(Available data Opens)
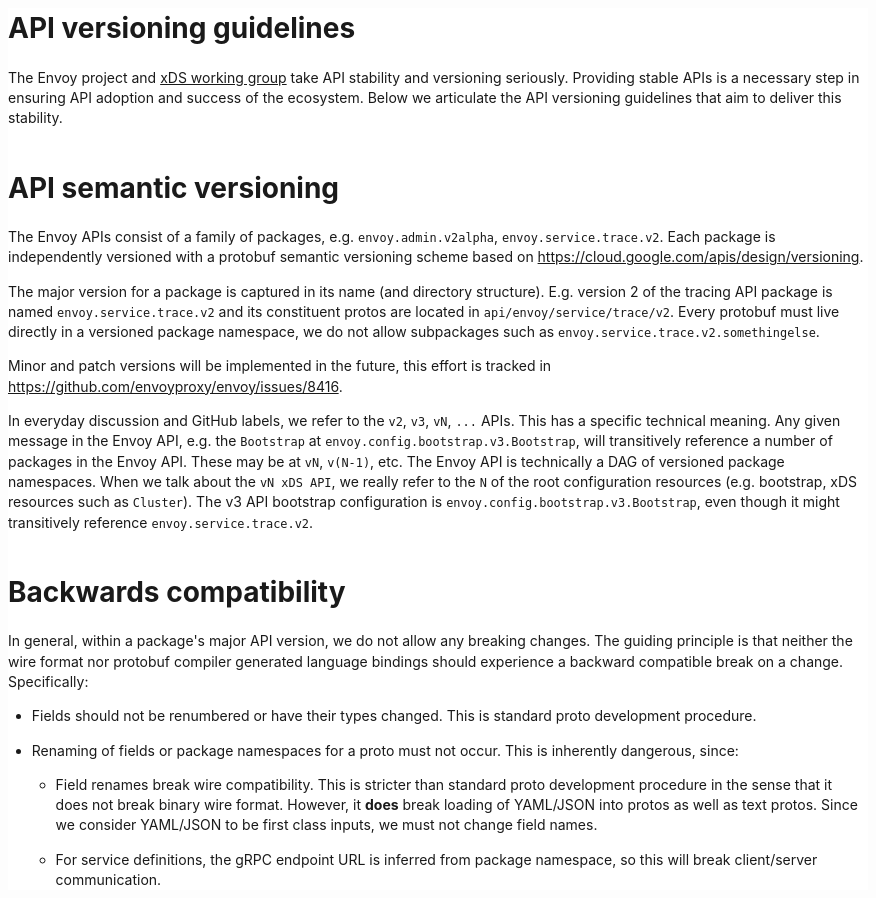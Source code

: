 # API versioning guidelines

The Envoy project and [xDS working group](https://github.com/cncf/xds) take API stability and
versioning seriously. Providing stable APIs is a necessary step in ensuring API adoption and success
of the ecosystem. Below we articulate the API versioning guidelines that aim to deliver this
stability.

# API semantic versioning

The Envoy APIs consist of a family of packages, e.g. `envoy.admin.v2alpha`,
`envoy.service.trace.v2`. Each package is independently versioned with a protobuf semantic
versioning scheme based on https://cloud.google.com/apis/design/versioning.

The major version for a package is captured in its name (and directory structure). E.g. version 2
of the tracing API package is named `envoy.service.trace.v2` and its constituent protos are located
in `api/envoy/service/trace/v2`. Every protobuf must live directly in a versioned package namespace,
we do not allow subpackages such as `envoy.service.trace.v2.somethingelse`.

Minor and patch versions will be implemented in the future, this effort is tracked in
https://github.com/envoyproxy/envoy/issues/8416.

In everyday discussion and GitHub labels, we refer to the `v2`, `v3`, `vN`, `...` APIs. This has a
specific technical meaning. Any given message in the Envoy API, e.g. the `Bootstrap` at
`envoy.config.bootstrap.v3.Bootstrap`, will transitively reference a number of packages in the Envoy
API. These may be at `vN`, `v(N-1)`, etc. The Envoy API is technically a DAG of versioned package
namespaces. When we talk about the `vN xDS API`, we really refer to the `N` of the root
configuration resources (e.g. bootstrap, xDS resources such as `Cluster`). The
v3 API bootstrap configuration is `envoy.config.bootstrap.v3.Bootstrap`, even
though it might transitively reference `envoy.service.trace.v2`.

# Backwards compatibility

In general, within a package's major API version, we do not allow any breaking changes. The guiding
principle is that neither the wire format nor protobuf compiler generated language bindings should
experience a backward compatible break on a change. Specifically:

* Fields should not be renumbered or have their types changed. This is standard proto development
  procedure.

* Renaming of fields or package namespaces for a proto must not occur. This is inherently dangerous,
  since:
  * Field renames break wire compatibility. This is stricter than standard proto development
    procedure in the sense that it does not break binary wire format. However, it **does** break
    loading of YAML/JSON into protos as well as text protos. Since we consider YAML/JSON to be first
    class inputs, we must not change field names.

  * For service definitions, the gRPC endpoint URL is inferred from package namespace, so this will
    break client/server communication.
(Available data Closes)
- _Description of the task_:
The lines wanted are those from the start of the material above through the line with "API. These may", both included; print them exactly and skip any picture.

- _Answer below_:
Source code

: # API versioning guidelines

The Envoy project and [xDS working group](https://github.com/cncf/xds) take API stability and
versioning seriously. Providing stable APIs is a necessary step in ensuring API adoption and success
of the ecosystem. Below we articulate the API versioning guidelines that aim to deliver this
stability.

# API semantic versioning

The Envoy APIs consist of a family of packages, e.g. `envoy.admin.v2alpha`,
`envoy.service.trace.v2`. Each package is independently versioned with a protobuf semantic
versioning scheme based on https://cloud.google.com/apis/design/versioning.

The major version for a package is captured in its name (and directory structure). E.g. version 2
of the tracing API package is named `envoy.service.trace.v2` and its constituent protos are located
in `api/envoy/service/trace/v2`. Every protobuf must live directly in a versioned package namespace,
we do not allow subpackages such as `envoy.service.trace.v2.somethingelse`.

Minor and patch versions will be implemented in the future, this effort is tracked in
https://github.com/envoyproxy/envoy/issues/8416.

In everyday discussion and GitHub labels, we refer to the `v2`, `v3`, `vN`, `...` APIs. This has a
specific technical meaning. Any given message in the Envoy API, e.g. the `Bootstrap` at
`envoy.config.bootstrap.v3.Bootstrap`, will transitively reference a number of packages in the Envoy
API. These may be at `vN`, `v(N-1)`, etc. The Envoy API is technically a DAG of versioned package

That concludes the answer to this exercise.